───── EXCERPTED DATA ─────

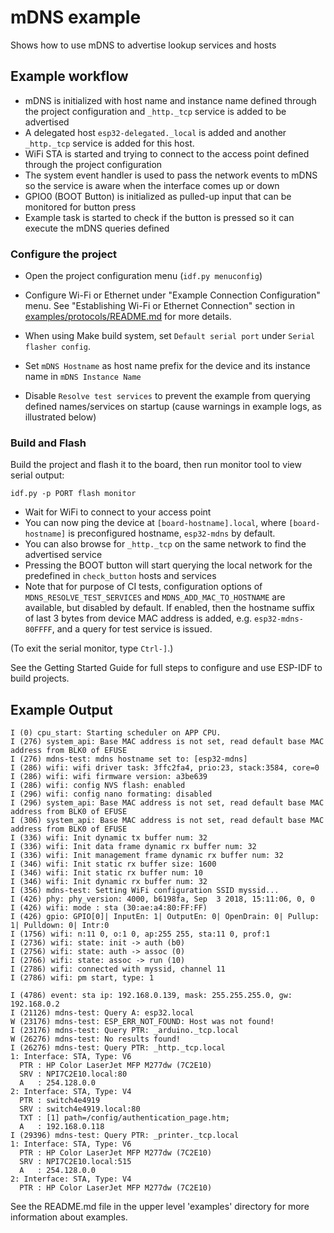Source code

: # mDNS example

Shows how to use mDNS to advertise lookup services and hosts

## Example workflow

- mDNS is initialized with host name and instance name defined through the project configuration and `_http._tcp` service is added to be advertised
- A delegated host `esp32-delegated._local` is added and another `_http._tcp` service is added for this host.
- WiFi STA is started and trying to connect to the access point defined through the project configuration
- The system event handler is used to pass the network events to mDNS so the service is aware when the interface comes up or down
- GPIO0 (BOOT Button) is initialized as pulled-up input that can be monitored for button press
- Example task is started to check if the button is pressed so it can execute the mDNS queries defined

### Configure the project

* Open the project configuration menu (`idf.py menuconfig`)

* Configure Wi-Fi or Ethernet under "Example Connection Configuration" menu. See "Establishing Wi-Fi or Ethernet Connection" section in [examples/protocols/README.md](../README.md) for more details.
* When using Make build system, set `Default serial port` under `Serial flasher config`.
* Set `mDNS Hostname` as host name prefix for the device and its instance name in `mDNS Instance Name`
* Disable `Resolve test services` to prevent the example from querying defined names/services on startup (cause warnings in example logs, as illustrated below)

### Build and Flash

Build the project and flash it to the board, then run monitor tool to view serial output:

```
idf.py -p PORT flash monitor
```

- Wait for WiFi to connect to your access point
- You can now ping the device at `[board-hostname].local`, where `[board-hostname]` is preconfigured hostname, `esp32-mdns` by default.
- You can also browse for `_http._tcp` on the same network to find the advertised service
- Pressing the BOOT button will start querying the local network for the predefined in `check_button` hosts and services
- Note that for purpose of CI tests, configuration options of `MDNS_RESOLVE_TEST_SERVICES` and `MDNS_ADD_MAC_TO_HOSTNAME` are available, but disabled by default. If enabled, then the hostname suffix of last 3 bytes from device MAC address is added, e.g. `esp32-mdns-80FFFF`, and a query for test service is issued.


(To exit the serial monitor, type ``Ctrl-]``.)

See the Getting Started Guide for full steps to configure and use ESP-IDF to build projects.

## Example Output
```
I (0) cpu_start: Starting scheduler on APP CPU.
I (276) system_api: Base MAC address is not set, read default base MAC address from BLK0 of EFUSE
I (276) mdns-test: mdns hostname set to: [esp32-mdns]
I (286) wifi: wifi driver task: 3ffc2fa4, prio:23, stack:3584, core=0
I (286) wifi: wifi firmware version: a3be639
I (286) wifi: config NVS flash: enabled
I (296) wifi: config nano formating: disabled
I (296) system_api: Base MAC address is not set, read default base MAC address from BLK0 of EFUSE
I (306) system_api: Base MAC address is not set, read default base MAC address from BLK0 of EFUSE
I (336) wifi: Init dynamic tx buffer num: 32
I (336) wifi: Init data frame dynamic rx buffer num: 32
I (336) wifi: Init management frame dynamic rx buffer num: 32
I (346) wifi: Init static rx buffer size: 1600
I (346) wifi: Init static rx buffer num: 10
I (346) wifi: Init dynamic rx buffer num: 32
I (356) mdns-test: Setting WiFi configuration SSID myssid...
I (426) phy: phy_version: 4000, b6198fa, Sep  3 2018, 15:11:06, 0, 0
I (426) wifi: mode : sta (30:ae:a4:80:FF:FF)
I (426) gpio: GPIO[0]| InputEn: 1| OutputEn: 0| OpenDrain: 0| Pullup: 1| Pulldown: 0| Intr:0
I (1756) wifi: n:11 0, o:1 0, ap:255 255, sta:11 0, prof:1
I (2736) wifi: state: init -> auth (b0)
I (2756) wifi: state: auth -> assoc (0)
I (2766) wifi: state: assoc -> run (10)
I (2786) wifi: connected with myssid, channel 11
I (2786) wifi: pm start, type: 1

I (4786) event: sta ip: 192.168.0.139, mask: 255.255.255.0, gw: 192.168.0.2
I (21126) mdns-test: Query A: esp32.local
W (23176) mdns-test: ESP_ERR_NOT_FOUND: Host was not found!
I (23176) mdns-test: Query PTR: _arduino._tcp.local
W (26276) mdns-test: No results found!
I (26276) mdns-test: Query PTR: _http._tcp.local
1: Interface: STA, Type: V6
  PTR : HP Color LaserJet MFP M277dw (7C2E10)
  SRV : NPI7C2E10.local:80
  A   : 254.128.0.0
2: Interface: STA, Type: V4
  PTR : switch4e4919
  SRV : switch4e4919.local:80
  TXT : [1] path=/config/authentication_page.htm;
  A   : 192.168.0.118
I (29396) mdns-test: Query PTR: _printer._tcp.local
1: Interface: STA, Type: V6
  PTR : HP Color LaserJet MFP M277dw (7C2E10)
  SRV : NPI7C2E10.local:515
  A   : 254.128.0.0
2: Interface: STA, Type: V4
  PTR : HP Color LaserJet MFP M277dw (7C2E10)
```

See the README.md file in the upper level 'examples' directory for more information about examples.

─────
───── EXCERPTED DATA ─────

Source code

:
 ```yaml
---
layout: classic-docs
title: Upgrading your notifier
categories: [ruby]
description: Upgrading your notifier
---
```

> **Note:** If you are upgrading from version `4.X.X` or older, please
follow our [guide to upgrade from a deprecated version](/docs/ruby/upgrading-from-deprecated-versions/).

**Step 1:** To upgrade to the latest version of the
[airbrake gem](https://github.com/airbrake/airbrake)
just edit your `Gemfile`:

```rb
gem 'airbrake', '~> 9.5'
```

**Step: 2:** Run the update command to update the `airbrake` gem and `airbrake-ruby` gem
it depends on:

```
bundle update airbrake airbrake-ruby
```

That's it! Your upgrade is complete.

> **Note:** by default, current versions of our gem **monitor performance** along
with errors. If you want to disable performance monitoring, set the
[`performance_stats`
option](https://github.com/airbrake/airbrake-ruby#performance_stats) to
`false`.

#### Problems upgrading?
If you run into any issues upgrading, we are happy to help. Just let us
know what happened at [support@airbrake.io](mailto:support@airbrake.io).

─────
───── EXCERPTED DATA ─────

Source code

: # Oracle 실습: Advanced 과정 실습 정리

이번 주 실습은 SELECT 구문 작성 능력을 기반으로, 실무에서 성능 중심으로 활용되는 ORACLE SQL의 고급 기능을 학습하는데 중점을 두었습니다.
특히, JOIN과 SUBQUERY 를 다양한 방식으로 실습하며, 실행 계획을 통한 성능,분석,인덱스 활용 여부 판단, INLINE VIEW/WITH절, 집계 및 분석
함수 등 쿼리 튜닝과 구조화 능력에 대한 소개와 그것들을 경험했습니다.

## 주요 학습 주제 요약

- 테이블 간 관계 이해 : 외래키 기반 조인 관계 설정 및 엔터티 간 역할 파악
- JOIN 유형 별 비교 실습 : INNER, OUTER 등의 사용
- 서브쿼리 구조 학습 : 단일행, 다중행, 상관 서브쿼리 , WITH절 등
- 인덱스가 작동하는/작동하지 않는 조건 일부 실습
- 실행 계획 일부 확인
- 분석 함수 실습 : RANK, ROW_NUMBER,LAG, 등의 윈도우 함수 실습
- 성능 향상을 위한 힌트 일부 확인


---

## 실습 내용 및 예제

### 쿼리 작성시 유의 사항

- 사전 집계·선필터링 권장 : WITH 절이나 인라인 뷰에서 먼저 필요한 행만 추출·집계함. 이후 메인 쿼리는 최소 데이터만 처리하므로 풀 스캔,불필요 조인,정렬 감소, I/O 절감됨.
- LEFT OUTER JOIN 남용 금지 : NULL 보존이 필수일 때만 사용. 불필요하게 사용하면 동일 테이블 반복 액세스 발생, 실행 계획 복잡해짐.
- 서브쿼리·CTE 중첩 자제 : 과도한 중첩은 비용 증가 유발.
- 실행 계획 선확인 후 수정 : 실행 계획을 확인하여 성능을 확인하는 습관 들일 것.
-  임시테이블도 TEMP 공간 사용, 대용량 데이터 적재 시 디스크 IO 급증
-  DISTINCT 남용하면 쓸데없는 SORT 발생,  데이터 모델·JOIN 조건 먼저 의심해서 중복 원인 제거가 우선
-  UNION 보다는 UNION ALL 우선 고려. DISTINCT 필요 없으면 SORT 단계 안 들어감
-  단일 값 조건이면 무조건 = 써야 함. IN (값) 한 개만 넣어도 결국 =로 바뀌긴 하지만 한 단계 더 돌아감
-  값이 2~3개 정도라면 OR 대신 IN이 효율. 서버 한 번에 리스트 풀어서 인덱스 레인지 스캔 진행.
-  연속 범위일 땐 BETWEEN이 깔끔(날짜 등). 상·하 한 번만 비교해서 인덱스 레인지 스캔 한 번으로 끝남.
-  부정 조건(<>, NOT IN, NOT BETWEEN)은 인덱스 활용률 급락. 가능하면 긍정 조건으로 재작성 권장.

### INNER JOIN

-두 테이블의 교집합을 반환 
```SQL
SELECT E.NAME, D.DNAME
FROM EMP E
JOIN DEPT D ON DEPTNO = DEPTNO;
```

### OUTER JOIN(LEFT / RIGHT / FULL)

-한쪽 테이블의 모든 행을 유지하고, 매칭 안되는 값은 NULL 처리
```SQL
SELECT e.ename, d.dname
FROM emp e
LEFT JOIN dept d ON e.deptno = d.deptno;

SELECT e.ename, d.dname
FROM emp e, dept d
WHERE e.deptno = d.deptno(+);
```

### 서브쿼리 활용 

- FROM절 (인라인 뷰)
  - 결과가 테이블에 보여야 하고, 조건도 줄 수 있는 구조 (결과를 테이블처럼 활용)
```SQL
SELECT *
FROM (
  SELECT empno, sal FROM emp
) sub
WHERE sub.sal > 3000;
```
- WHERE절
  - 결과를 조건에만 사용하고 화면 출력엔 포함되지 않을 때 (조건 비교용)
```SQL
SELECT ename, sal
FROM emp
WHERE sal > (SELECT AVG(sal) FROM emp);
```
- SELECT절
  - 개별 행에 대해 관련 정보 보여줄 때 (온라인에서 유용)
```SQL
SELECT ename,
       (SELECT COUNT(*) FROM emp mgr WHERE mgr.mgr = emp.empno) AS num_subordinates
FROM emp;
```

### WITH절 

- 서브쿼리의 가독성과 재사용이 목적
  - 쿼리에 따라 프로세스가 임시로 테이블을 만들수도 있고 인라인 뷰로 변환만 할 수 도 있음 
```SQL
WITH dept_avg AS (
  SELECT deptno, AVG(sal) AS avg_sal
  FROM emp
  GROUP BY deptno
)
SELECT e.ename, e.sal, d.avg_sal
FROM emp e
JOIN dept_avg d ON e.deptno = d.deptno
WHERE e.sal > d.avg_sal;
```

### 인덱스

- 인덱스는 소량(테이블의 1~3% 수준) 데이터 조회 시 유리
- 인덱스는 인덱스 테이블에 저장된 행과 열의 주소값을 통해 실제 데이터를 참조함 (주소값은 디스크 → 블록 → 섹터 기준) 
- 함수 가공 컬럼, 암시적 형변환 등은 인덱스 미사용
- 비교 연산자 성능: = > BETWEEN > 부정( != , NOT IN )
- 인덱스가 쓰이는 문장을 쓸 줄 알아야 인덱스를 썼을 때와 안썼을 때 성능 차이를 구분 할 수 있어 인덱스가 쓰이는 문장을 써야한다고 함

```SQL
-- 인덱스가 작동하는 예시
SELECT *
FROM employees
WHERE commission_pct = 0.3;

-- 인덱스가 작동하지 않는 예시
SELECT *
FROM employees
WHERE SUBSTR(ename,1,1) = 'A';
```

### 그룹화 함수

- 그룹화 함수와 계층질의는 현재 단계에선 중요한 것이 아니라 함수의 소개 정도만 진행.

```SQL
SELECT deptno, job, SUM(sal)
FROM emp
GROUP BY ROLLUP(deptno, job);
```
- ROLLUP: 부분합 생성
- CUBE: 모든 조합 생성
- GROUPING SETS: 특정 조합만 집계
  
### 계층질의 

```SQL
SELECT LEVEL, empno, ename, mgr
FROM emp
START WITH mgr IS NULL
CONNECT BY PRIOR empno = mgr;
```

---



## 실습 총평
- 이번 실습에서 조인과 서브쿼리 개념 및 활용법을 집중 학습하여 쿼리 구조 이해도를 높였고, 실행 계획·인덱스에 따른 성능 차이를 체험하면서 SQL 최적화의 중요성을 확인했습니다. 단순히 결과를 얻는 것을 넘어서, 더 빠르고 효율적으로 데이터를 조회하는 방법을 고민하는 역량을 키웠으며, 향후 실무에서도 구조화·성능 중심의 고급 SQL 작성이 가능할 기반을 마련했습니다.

─────

■ WHAT IS REQUIRED ■
Working from the data above, extract solely the lines from the one containing "# mDNS example" through the one containing "- GPIO0 (BOOT", exactly as they appear, both included.

■ RESULT OF THIS TASK ■
: # mDNS example

Shows how to use mDNS to advertise lookup services and hosts

## Example workflow

- mDNS is initialized with host name and instance name defined through the project configuration and `_http._tcp` service is added to be advertised
- A delegated host `esp32-delegated._local` is added and another `_http._tcp` service is added for this host.
- WiFi STA is started and trying to connect to the access point defined through the project configuration
- The system event handler is used to pass the network events to mDNS so the service is aware when the interface comes up or down
- GPIO0 (BOOT Button) is initialized as pulled-up input that can be monitored for button press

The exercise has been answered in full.